Uitspraak
(gemachtigde: [A]),
Rechtbank Den Haag
In deze zaak gaat het om een beroep tegen navorderingsaanslagen en vergrijpboeten opgelegd aan de eiser, die een restaurant exploiteert. Naar aanleiding van een boekenonderzoek door de Belastingdienst zijn navorderingsaanslagen en vergrijpboeten opgelegd voor de jaren 2002, 2005, 2006, 2007 en 2008. De rechtbank heeft vastgesteld dat de administratie van de eiser ernstige tekortkomingen vertoonde, waardoor de Belastingdienst aannemelijk heeft gemaakt dat de ontvangsten niet correct zijn geboekt.

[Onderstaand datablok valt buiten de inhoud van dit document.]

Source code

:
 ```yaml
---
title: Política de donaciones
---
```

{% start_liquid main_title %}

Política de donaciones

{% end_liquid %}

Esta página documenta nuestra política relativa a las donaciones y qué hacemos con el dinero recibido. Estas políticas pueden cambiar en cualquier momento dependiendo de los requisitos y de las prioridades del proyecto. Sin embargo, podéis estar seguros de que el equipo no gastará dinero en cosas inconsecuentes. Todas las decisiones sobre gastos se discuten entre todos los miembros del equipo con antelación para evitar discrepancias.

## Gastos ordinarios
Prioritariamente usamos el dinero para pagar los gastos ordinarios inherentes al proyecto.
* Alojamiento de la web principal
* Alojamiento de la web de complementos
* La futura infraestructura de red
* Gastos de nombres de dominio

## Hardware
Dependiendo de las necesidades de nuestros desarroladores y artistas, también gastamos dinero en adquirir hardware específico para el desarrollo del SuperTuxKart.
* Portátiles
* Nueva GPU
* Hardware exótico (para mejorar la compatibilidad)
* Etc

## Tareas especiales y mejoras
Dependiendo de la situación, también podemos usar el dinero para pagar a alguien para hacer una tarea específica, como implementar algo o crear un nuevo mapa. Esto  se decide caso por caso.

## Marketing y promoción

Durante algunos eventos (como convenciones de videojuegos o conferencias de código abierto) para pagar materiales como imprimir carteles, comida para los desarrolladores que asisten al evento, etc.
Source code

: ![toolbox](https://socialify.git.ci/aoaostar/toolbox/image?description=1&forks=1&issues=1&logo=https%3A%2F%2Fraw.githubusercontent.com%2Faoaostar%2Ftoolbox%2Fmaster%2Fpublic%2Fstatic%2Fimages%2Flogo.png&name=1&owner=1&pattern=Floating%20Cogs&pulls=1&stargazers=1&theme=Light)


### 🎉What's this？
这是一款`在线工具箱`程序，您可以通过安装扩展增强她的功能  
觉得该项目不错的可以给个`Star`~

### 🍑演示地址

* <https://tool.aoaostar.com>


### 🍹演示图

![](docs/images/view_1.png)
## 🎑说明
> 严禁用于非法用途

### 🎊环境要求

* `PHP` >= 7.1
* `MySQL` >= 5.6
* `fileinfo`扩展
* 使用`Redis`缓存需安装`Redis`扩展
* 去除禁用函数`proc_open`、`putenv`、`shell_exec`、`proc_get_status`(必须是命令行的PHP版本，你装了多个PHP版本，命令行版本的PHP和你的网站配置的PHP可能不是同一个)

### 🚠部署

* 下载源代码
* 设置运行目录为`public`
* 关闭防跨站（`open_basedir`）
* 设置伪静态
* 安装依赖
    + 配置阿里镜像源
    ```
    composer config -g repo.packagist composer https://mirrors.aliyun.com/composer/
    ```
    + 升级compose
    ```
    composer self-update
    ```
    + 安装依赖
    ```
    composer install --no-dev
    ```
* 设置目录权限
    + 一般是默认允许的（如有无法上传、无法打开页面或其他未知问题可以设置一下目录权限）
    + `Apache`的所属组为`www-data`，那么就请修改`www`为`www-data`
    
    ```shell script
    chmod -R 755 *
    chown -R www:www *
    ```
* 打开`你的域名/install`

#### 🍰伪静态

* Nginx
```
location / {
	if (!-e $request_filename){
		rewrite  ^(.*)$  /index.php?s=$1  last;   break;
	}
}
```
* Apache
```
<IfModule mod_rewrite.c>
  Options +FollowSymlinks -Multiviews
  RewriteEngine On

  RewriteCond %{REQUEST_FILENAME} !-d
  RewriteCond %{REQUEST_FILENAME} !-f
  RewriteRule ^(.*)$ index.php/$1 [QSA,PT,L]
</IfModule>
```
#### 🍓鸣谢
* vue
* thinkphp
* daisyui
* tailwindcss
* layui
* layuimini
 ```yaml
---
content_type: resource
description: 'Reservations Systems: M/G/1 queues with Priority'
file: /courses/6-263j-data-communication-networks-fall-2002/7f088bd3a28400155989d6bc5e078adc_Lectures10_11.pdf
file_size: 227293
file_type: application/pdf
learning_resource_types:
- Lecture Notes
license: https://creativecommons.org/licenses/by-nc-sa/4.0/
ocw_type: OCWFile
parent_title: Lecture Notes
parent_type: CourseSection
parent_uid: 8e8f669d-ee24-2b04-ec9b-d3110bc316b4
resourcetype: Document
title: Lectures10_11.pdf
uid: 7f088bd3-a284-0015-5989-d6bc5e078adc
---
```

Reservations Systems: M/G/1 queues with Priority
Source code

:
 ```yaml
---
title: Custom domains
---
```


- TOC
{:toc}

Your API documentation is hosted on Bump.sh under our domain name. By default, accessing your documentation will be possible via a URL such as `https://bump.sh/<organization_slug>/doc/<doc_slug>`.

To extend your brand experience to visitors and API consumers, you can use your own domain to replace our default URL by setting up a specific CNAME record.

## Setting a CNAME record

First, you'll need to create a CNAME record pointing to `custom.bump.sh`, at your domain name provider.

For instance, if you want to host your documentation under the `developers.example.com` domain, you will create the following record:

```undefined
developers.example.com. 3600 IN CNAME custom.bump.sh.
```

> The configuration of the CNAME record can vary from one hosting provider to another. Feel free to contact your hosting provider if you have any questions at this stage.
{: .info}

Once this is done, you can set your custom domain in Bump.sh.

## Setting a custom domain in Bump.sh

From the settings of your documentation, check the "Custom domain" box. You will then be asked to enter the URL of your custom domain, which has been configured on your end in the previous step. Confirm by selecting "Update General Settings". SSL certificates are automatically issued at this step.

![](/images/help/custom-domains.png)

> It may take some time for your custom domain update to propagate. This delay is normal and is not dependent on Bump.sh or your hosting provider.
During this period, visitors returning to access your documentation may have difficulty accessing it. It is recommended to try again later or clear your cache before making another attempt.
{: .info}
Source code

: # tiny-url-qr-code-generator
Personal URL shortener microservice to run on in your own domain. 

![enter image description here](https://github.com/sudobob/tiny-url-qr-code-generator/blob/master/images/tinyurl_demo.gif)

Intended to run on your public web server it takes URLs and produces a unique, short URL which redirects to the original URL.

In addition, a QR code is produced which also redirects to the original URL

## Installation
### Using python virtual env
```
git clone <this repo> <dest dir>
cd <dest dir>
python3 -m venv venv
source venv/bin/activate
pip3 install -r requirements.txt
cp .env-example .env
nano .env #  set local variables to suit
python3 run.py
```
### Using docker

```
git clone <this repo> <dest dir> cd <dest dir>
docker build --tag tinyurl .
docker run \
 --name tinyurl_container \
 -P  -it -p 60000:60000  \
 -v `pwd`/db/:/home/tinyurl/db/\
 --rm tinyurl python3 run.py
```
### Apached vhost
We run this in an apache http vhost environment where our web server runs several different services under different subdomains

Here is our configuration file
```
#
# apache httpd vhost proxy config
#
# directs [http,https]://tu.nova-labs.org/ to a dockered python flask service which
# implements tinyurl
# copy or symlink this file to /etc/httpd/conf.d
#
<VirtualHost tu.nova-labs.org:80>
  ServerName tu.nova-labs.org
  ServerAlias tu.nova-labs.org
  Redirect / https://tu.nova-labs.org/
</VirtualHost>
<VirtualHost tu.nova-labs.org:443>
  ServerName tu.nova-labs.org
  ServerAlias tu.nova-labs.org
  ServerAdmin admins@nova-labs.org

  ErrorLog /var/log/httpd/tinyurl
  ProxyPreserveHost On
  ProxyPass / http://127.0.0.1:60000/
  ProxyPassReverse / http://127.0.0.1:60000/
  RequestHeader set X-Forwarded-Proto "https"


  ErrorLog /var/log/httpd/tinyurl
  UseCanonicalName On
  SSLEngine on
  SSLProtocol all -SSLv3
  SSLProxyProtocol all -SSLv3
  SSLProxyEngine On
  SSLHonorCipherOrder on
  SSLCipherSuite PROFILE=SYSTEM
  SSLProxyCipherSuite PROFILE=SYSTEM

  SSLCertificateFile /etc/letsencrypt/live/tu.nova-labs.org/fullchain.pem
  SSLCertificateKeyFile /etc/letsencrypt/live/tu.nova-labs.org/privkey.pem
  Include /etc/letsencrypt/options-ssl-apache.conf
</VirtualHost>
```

De rechtbank oordeelt dat de omkering van de bewijslast niet van toepassing is, omdat er geen informatiebeschikking is afgegeven. De rechtbank vernietigt de navorderingsaanslag voor het jaar 2002 en vermindert de boetes voor de jaren 2005 en 2006, omdat deze verkeerd zijn berekend. De rechtbank oordeelt verder dat de boeten voor de jaren 2007 en 2008 correct zijn opgelegd. Eiser heeft geen bewijs geleverd voor zijn stellingen dat de belastingaanslagen onterecht zijn. De rechtbank veroordeelt de Belastingdienst in de proceskosten van de eiser.